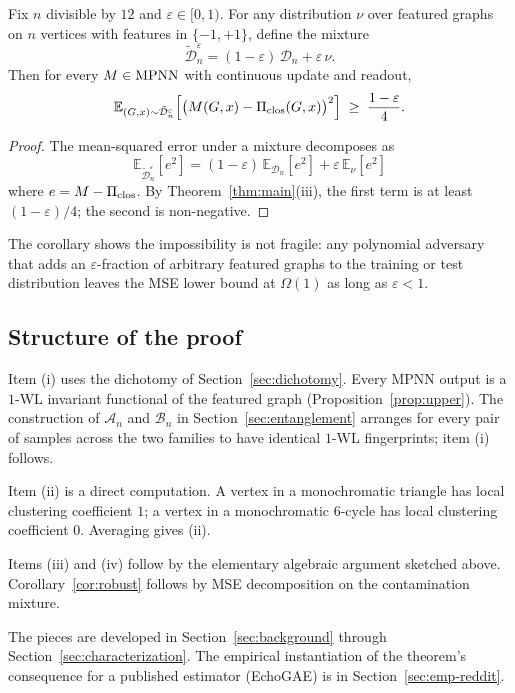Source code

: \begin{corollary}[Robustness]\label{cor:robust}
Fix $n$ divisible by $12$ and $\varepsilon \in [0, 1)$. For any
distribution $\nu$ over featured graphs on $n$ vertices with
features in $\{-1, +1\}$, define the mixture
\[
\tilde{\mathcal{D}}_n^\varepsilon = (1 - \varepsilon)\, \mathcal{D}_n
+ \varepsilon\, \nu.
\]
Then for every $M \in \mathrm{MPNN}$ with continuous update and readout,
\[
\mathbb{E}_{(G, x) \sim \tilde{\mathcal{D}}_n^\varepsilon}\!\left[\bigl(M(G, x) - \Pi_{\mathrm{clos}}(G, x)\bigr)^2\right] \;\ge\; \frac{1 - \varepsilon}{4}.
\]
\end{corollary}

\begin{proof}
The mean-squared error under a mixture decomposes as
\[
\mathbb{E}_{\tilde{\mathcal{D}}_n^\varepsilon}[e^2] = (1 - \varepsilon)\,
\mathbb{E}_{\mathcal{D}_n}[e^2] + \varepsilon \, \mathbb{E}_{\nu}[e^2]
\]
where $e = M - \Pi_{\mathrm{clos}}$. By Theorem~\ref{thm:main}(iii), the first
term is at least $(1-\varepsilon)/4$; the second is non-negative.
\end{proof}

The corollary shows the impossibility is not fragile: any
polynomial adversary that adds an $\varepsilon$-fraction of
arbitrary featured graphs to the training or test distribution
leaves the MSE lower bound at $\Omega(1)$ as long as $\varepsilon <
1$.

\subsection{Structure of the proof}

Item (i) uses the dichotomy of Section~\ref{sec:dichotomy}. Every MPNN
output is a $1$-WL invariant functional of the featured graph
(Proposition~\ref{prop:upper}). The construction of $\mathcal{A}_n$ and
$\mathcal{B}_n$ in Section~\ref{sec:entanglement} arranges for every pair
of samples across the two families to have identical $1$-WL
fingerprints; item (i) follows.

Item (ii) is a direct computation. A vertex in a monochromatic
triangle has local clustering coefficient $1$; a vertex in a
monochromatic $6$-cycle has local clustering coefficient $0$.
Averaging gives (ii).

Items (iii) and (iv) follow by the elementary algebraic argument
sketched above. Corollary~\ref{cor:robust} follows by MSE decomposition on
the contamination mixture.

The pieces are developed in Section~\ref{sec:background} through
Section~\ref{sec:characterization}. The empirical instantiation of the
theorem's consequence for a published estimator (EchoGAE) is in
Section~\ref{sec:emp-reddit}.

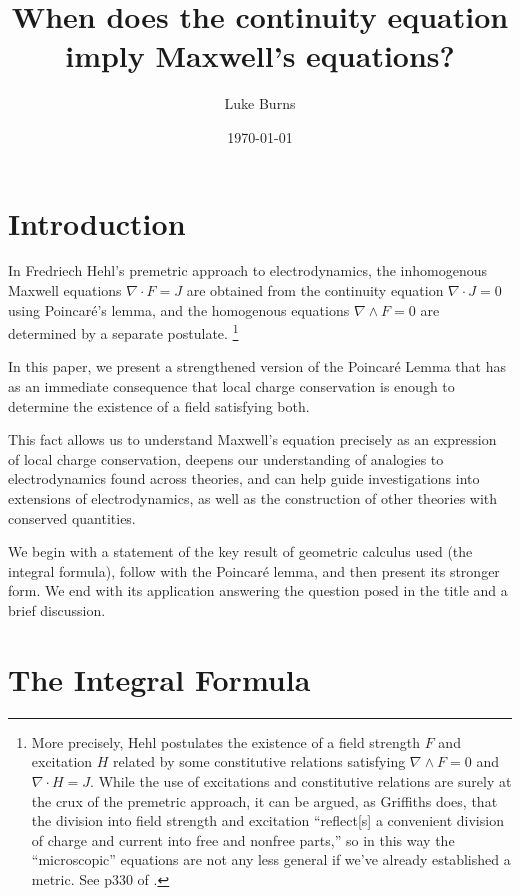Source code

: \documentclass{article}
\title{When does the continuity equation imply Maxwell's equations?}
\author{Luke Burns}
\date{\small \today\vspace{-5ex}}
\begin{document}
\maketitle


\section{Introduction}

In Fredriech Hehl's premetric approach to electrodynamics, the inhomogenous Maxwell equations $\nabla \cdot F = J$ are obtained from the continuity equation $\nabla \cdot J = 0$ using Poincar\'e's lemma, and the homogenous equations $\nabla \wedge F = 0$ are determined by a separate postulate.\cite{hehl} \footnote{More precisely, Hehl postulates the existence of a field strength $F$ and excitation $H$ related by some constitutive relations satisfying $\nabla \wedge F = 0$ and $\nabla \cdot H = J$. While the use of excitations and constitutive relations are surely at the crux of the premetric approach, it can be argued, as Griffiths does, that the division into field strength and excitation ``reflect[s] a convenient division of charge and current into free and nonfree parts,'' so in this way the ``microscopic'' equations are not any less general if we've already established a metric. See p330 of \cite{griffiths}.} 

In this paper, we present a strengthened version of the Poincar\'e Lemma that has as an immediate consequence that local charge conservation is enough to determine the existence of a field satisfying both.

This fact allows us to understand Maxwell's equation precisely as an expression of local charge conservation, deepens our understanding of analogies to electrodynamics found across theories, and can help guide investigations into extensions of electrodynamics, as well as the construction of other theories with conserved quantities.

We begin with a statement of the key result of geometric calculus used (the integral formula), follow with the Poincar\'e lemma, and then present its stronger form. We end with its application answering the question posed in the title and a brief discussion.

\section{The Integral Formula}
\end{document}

-*-

## Problem to solve:
Beginning at the line with "Item (i) uses" and ending at the line with "triangle has local", reproduce each line of the data above exactly, and add no other lines.

## Answer below:
Item (i) uses the dichotomy of Section~\ref{sec:dichotomy}. Every MPNN
output is a $1$-WL invariant functional of the featured graph
(Proposition~\ref{prop:upper}). The construction of $\mathcal{A}_n$ and
$\mathcal{B}_n$ in Section~\ref{sec:entanglement} arranges for every pair
of samples across the two families to have identical $1$-WL
fingerprints; item (i) follows.

Item (ii) is a direct computation. A vertex in a monochromatic
triangle has local clustering coefficient $1$; a vertex in a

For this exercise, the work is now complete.